CHRISTIAN FESTIVALS.

As the prayers of Christians were not confined to any definite times, but their whole life was to be a continued prayer, so also their whole life was to be a festival-a day dedicated to their God and Redeemer. All the sabbatical and festive regulations of the Old Covenant were closely connected with the spirit of bondage and minority, since men were confined under outward ordinances.

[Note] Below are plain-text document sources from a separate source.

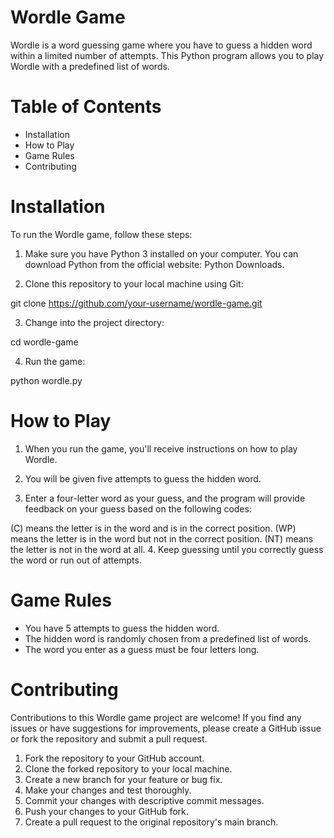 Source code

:# Wordle Game

Wordle is a word guessing game where you have to guess a hidden word within a limited number of attempts. This Python program allows you to play Wordle with a predefined list of words.

# Table of Contents

- Installation
- How to Play
- Game Rules
- Contributing

# Installation

To run the Wordle game, follow these steps:

1. Make sure you have Python 3 installed on your computer. You can download Python from the official website: Python Downloads.

2. Clone this repository to your local machine using Git:

git clone https://github.com/your-username/wordle-game.git


3. Change into the project directory:

cd wordle-game

4. Run the game:

python wordle.py


# How to Play

1. When you run the game, you'll receive instructions on how to play Wordle.

2. You will be given five attempts to guess the hidden word.

3. Enter a four-letter word as your guess, and the program will provide feedback on your guess based on the following codes:

(C) means the letter is in the word and is in the correct position.
(WP) means the letter is in the word but not in the correct position.
(NT) means the letter is not in the word at all.
4. Keep guessing until you correctly guess the word or run out of attempts.

# Game Rules

- You have 5 attempts to guess the hidden word.
- The hidden word is randomly chosen from a predefined list of words.
- The word you enter as a guess must be four letters long.

# Contributing

Contributions to this Wordle game project are welcome! If you find any issues or have suggestions for improvements, please create a GitHub issue or fork the repository and submit a pull request.

1. Fork the repository to your GitHub account.
2. Clone the forked repository to your local machine.
3. Create a new branch for your feature or bug fix.
4. Make your changes and test thoroughly.
5. Commit your changes with descriptive commit messages.
6. Push your changes to your GitHub fork.
7. Create a pull request to the original repository's main branch. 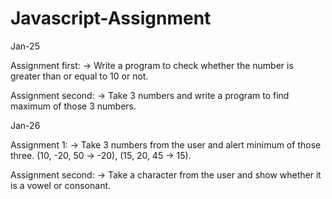 # Javascript-Assignment

Jan-25

Assignment first:
-> Write a program to check whether the number is greater than or equal to 10 or not.

Assignment second:
-> Take 3 numbers and write a program to find maximum of those 3 numbers.

Jan-26

Assignment 1:
-> Take 3 numbers from the user and alert minimum of those three.
(10, -20, 50 -> -20), (15, 20, 45 -> 15).

Assignment second:
-> Take a character from the user and show whether it is a vowel or
 consonant.
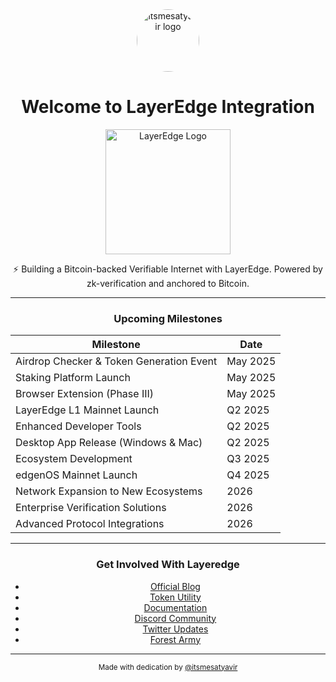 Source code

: <div align="center">

<a href="https://github.com/itsmesatyavir">
  <img src="https://github.com/itsmesatyavir.png" width="100" style="border-radius:50%;" alt="itsmesatyavir logo"/>
</a>

<h1>Welcome to LayerEdge Integration</h1>

<p align="center">
  <img src="https://blog.layeredge.foundation/content/images/2025/04/foundation-logo.png" width="200" alt="LayerEdge Logo"/>
</p>

<p align="center">
  ⚡ Building a Bitcoin-backed Verifiable Internet with LayerEdge.  
  Powered by zk-verification and anchored to Bitcoin.
</p>

---

### Upcoming Milestones

| Milestone                                | Date        |
|------------------------------------------|-------------|
| Airdrop Checker & Token Generation Event | May 2025    |
| Staking Platform Launch                  | May 2025    |
| Browser Extension (Phase III)            | May 2025    |
| LayerEdge L1 Mainnet Launch              | Q2 2025     |
| Enhanced Developer Tools                 | Q2 2025     |
| Desktop App Release (Windows & Mac)      | Q2 2025     |
| Ecosystem Development                    | Q3 2025     |
| edgenOS Mainnet Launch                   | Q4 2025     |
| Network Expansion to New Ecosystems      | 2026        |
| Enterprise Verification Solutions        | 2026        |
| Advanced Protocol Integrations           | 2026        |

---

### Get Involved With Layeredge 

- [Official Blog](https://blog.layeredge.foundation/)
- [Token Utility](https://blog.layeredge.foundation/announcing-token-utility/)
- [Documentation](https://docs.layeredge.io/)
- [Discord Community](https://discord.gg/layeredge)
- [Twitter Updates](https://x.com/layeredgefndn)
- [Forest Army](https://t.me/forestarmy)

---

<sub>Made with dedication by [@itsmesatyavir](https://github.com/itsmesatyavir)</sub>

</div>
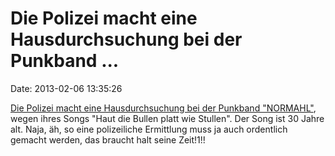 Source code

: Die Polizei macht eine Hausdurchsuchung bei der Punkband \...
=============================================================

Date: 2013-02-06 13:35:26

[Die Polizei macht eine Hausdurchsuchung bei der Punkband
\"NORMAHL\"](http://www.zvw.de/inhalt.winnenden-hausdurchsuchungen-bei-den-normahl-punks.19043fbd-b94e-4a5e-9d7a-ecc52b707fd9.html),
wegen ihres Songs \"Haut die Bullen platt wie Stullen\". Der Song ist 30
Jahre alt. Naja, äh, so eine polizeiliche Ermittlung muss ja auch
ordentlich gemacht werden, das braucht halt seine Zeit!1!!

The redeemed, who had received the spirit of adoption, no longer required such discipline. Hence the Apostle Paul appealed to the Galatian Christians who had allowed themselves to be seduced to make the Jewish festivals a matter of prime importance in religion. "How turn ye again to the weak and beggarly elements whereunto ye desire to be again in bondage?" The law of the sanctification of the Sabbath is, like the whole ceremonial law. abolished for Christians, and it can only be applied in a spiritual sense to the Christian dispensation, inasmuch as the Christian ought to sanctify every day as a day of the Lord, by a life founded on faith in the Redeemer, and on heart-communion with him. In opposition to the carnal Jewish passover connected with outward observances, the Apostle Paul says, "Christ, our passover, is sacrificed for us." But he does not infer from this, Therefore you ought, instead of the Jewish feast dedicated to the remembrance of freedom from earthly, bodily bondage, to appoint a paschal feast in remembrance of your freedom from the service of sin by the sacrifice of Christ; no! your whole life, he would say, must be such a spiritual paschal feast, consecrated by faith to the redemption gained for you by the sufferings of Christ, while you strive to preserve the purification from sin bestowed upon you, and to keep from all the pollution of sin, from the dominion of which you have been freed by the Redeemer. "Let us keep the feast," he says, "not with old leaven," not with the leaven of sin, the nature of the old man, but as men created anew, with the new bread (the new divine life which we, as justified, have received from

THE EXPRESSION OF JOY BY FESTIVALS.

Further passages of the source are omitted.